== How to complete this task ==
Work through the records below and tally every line containing "between". Reply with the total alone.

___ Given data ___

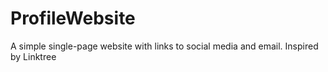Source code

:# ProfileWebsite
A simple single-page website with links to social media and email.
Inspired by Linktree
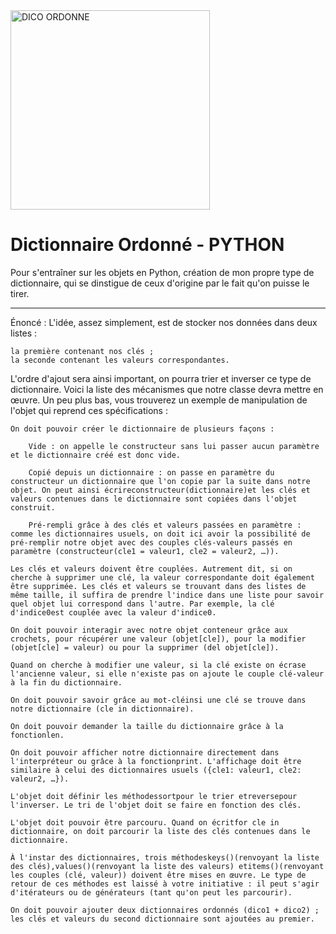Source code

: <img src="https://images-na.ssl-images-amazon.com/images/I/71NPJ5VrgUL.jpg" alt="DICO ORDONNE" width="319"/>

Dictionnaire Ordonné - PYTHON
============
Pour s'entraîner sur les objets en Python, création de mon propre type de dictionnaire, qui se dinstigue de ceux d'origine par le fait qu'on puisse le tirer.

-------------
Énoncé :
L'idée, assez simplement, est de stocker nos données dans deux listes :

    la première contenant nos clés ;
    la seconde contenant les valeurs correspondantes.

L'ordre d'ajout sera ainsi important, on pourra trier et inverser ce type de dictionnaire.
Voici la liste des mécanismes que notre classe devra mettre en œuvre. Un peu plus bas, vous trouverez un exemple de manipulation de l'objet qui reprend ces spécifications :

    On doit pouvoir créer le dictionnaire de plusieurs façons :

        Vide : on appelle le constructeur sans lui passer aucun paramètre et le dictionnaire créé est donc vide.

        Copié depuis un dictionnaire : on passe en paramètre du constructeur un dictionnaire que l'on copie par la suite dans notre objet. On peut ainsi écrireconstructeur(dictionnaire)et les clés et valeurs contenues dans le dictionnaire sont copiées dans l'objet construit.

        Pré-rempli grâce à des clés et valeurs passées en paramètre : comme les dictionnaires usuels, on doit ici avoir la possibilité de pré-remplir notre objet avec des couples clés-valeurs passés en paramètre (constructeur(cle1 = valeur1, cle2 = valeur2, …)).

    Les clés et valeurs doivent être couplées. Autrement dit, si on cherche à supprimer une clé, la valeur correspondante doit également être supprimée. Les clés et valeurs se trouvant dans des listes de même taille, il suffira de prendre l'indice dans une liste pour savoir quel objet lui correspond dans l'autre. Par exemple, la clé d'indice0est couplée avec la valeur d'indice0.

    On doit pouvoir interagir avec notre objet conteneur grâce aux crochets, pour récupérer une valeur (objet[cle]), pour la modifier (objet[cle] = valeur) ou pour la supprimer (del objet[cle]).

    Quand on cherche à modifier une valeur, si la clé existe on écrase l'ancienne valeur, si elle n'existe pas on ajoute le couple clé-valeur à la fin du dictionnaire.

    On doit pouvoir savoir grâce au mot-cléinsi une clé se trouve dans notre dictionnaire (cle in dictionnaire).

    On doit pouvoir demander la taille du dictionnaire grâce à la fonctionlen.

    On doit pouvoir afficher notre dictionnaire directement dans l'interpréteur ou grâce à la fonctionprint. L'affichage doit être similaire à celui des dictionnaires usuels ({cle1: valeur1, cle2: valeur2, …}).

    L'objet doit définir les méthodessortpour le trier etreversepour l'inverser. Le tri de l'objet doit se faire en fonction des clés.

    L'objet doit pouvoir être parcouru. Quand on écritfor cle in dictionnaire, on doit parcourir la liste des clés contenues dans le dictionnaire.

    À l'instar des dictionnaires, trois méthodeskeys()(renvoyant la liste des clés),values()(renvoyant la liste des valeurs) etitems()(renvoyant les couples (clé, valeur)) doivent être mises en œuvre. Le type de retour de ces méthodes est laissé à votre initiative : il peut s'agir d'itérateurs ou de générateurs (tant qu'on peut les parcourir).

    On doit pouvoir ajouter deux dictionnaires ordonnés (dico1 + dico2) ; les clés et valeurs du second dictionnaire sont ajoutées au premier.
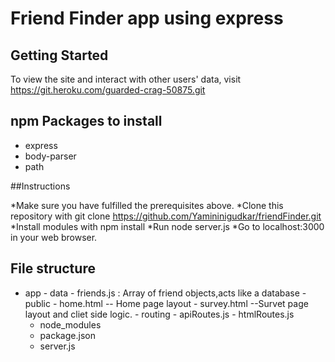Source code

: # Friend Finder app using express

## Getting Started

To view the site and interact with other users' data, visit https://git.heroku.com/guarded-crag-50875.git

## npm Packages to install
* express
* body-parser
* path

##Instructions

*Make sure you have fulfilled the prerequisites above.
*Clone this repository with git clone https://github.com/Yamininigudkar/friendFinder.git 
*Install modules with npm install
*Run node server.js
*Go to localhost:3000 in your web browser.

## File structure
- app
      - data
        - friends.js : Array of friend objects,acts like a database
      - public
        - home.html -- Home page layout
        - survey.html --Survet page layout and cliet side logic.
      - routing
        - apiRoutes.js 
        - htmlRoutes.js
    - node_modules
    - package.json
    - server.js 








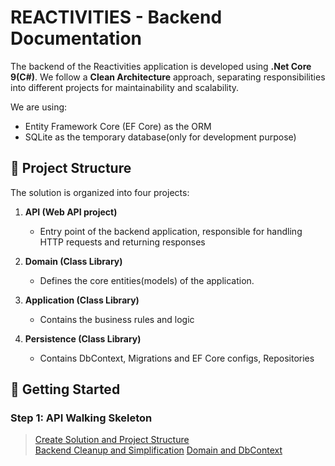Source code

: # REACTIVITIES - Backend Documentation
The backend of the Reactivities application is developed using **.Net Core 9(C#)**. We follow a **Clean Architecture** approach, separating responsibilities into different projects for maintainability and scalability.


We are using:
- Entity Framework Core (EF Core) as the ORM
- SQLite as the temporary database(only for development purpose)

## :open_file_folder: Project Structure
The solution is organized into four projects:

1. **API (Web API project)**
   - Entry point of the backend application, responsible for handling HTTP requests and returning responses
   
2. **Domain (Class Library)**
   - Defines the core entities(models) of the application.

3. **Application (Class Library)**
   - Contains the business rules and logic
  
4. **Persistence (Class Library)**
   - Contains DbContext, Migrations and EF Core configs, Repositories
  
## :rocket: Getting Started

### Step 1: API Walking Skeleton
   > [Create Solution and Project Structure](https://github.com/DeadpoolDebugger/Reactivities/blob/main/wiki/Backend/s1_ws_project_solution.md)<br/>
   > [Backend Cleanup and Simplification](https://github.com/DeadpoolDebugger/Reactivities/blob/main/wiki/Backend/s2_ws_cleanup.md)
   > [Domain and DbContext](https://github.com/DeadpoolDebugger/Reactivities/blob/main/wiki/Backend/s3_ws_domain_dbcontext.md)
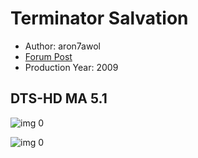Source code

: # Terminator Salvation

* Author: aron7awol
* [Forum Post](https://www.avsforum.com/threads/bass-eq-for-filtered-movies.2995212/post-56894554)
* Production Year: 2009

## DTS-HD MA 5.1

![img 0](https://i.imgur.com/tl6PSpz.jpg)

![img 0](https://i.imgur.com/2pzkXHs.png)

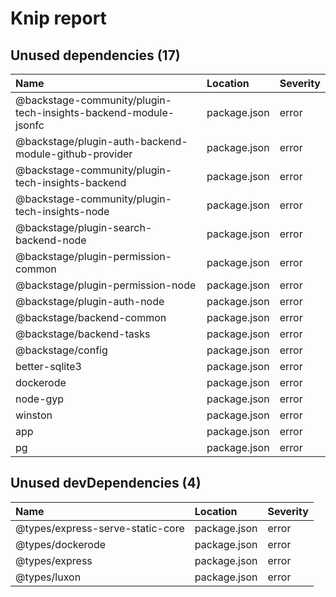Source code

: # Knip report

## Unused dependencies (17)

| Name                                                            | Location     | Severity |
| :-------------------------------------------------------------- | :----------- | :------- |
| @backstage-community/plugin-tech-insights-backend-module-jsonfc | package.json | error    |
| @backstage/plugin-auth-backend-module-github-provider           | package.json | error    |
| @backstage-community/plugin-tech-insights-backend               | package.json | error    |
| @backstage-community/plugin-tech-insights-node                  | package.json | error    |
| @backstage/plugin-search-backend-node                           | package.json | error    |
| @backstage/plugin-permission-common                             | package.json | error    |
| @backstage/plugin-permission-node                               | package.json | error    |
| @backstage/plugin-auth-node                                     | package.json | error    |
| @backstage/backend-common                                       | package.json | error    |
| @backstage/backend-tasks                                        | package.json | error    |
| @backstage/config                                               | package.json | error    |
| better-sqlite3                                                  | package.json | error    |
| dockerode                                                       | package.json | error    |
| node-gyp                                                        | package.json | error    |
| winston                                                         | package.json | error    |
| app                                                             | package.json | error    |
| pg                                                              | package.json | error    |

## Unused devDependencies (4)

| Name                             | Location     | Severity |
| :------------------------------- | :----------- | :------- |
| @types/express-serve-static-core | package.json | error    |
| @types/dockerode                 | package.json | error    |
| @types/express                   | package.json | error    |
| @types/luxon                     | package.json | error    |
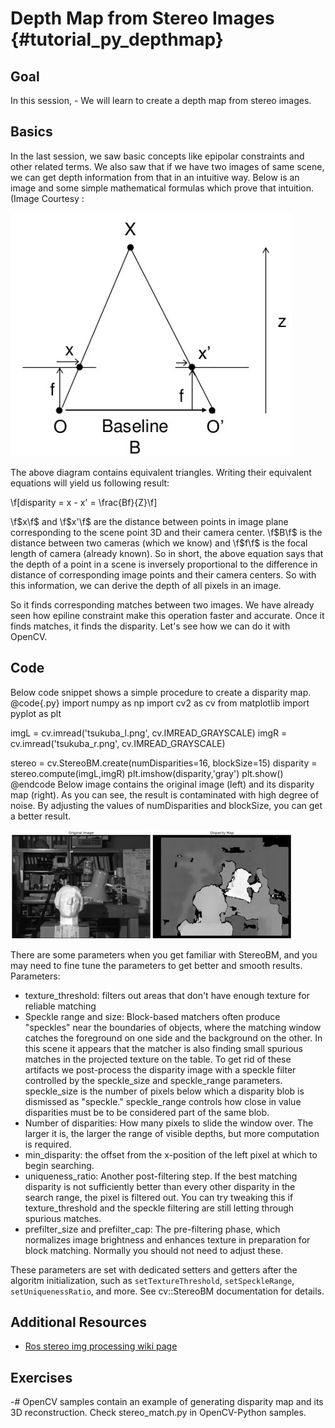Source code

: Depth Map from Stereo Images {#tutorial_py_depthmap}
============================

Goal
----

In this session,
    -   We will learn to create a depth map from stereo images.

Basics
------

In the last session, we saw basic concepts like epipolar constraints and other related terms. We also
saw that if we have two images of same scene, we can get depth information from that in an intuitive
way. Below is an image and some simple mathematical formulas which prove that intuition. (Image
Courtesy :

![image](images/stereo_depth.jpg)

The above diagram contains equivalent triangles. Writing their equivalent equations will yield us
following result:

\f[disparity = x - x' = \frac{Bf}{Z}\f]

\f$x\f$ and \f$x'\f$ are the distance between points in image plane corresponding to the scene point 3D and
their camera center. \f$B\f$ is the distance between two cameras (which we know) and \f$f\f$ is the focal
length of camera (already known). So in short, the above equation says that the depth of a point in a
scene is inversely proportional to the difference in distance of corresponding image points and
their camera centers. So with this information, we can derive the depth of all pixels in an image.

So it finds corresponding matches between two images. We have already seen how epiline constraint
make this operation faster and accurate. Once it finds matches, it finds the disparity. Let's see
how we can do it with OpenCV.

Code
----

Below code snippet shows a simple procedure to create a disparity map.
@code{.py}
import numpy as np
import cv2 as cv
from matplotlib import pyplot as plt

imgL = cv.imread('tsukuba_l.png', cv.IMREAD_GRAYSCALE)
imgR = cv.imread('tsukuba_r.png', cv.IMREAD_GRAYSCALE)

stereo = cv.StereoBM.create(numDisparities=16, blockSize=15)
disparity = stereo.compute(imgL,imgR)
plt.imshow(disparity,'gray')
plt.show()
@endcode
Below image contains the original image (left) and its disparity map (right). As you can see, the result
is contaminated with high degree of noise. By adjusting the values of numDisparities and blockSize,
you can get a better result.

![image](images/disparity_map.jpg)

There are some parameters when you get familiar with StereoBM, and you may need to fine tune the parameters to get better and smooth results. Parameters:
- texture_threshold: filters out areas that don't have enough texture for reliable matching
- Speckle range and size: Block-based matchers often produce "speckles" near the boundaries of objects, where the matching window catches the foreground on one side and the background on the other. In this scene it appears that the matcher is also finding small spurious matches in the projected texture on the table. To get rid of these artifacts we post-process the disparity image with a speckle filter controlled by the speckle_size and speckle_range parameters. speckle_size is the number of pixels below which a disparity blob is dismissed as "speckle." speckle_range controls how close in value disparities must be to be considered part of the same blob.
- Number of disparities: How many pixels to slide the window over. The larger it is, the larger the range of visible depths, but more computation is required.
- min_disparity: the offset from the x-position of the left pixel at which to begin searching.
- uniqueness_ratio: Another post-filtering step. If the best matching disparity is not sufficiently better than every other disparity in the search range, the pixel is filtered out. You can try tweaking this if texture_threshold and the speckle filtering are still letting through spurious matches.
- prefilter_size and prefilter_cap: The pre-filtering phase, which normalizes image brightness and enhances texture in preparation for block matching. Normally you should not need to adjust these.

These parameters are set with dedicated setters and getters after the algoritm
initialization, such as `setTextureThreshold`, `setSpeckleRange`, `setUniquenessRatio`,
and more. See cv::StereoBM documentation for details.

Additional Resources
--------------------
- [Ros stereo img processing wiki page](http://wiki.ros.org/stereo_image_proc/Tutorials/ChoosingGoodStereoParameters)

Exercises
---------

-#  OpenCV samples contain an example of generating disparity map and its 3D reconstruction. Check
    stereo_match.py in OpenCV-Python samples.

___

== Output ==
3